Task objective → Could you reproduce every entry that follows, exactly as shown?

Given information section start

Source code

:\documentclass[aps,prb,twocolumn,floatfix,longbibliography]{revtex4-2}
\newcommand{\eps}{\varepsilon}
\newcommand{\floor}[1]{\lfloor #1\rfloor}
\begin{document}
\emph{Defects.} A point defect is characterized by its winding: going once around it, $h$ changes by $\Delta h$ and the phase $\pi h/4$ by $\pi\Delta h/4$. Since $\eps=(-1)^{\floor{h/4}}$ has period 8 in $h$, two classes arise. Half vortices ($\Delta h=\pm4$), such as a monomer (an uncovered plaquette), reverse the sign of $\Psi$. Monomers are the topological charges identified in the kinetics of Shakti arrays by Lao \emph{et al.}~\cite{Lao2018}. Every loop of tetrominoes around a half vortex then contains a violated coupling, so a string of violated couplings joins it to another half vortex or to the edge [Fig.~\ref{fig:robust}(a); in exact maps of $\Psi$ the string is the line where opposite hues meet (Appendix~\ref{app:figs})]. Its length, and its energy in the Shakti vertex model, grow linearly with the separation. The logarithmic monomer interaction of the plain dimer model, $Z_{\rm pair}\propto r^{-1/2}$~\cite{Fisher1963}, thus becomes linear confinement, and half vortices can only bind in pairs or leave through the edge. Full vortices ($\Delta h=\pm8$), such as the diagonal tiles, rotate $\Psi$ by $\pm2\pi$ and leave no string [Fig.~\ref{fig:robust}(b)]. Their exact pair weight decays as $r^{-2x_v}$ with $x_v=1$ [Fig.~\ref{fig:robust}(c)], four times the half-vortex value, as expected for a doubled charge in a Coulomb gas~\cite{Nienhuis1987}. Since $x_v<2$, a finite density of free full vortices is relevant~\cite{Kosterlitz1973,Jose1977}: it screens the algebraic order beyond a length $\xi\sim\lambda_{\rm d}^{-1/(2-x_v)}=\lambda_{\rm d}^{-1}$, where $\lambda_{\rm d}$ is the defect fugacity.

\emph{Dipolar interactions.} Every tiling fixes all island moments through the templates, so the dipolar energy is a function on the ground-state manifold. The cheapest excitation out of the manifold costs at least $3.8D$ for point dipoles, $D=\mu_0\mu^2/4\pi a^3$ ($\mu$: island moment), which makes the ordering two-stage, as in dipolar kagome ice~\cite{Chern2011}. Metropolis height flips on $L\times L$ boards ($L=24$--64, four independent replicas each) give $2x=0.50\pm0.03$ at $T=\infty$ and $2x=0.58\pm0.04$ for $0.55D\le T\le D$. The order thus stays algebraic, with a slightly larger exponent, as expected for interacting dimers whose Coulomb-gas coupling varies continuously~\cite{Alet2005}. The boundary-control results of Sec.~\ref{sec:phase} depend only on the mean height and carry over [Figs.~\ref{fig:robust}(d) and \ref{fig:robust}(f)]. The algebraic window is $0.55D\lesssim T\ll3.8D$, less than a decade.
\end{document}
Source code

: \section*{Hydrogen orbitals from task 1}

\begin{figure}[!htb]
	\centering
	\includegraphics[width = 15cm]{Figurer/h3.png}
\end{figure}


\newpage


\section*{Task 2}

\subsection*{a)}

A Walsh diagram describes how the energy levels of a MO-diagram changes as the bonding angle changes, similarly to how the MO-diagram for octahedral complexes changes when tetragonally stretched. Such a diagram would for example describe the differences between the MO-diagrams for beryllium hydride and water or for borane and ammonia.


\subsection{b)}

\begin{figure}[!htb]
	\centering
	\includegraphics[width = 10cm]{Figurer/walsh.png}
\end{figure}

Given information section end

Solution for this task →
Source code

:\documentclass[aps,prb,twocolumn,floatfix,longbibliography]{revtex4-2}
\newcommand{\eps}{\varepsilon}
\newcommand{\floor}[1]{\lfloor #1\rfloor}
\begin{document}
\emph{Defects.} A point defect is characterized by its winding: going once around it, $h$ changes by $\Delta h$ and the phase $\pi h/4$ by $\pi\Delta h/4$. Since $\eps=(-1)^{\floor{h/4}}$ has period 8 in $h$, two classes arise. Half vortices ($\Delta h=\pm4$), such as a monomer (an uncovered plaquette), reverse the sign of $\Psi$. Monomers are the topological charges identified in the kinetics of Shakti arrays by Lao \emph{et al.}~\cite{Lao2018}. Every loop of tetrominoes around a half vortex then contains a violated coupling, so a string of violated couplings joins it to another half vortex or to the edge [Fig.~\ref{fig:robust}(a); in exact maps of $\Psi$ the string is the line where opposite hues meet (Appendix~\ref{app:figs})]. Its length, and its energy in the Shakti vertex model, grow linearly with the separation. The logarithmic monomer interaction of the plain dimer model, $Z_{\rm pair}\propto r^{-1/2}$~\cite{Fisher1963}, thus becomes linear confinement, and half vortices can only bind in pairs or leave through the edge. Full vortices ($\Delta h=\pm8$), such as the diagonal tiles, rotate $\Psi$ by $\pm2\pi$ and leave no string [Fig.~\ref{fig:robust}(b)]. Their exact pair weight decays as $r^{-2x_v}$ with $x_v=1$ [Fig.~\ref{fig:robust}(c)], four times the half-vortex value, as expected for a doubled charge in a Coulomb gas~\cite{Nienhuis1987}. Since $x_v<2$, a finite density of free full vortices is relevant~\cite{Kosterlitz1973,Jose1977}: it screens the algebraic order beyond a length $\xi\sim\lambda_{\rm d}^{-1/(2-x_v)}=\lambda_{\rm d}^{-1}$, where $\lambda_{\rm d}$ is the defect fugacity.

\emph{Dipolar interactions.} Every tiling fixes all island moments through the templates, so the dipolar energy is a function on the ground-state manifold. The cheapest excitation out of the manifold costs at least $3.8D$ for point dipoles, $D=\mu_0\mu^2/4\pi a^3$ ($\mu$: island moment), which makes the ordering two-stage, as in dipolar kagome ice~\cite{Chern2011}. Metropolis height flips on $L\times L$ boards ($L=24$--64, four independent replicas each) give $2x=0.50\pm0.03$ at $T=\infty$ and $2x=0.58\pm0.04$ for $0.55D\le T\le D$. The order thus stays algebraic, with a slightly larger exponent, as expected for interacting dimers whose Coulomb-gas coupling varies continuously~\cite{Alet2005}. The boundary-control results of Sec.~\ref{sec:phase} depend only on the mean height and carry over [Figs.~\ref{fig:robust}(d) and \ref{fig:robust}(f)]. The algebraic window is $0.55D\lesssim T\ll3.8D$, less than a decade.
\end{document}
Source code

: \section*{Hydrogen orbitals from task 1}

\begin{figure}[!htb]
	\centering
	\includegraphics[width = 15cm]{Figurer/h3.png}
\end{figure}


\newpage


\section*{Task 2}

\subsection*{a)}

A Walsh diagram describes how the energy levels of a MO-diagram changes as the bonding angle changes, similarly to how the MO-diagram for octahedral complexes changes when tetragonally stretched. Such a diagram would for example describe the differences between the MO-diagrams for beryllium hydride and water or for borane and ammonia.


\subsection{b)}

\begin{figure}[!htb]
	\centering
	\includegraphics[width = 10cm]{Figurer/walsh.png}
\end{figure}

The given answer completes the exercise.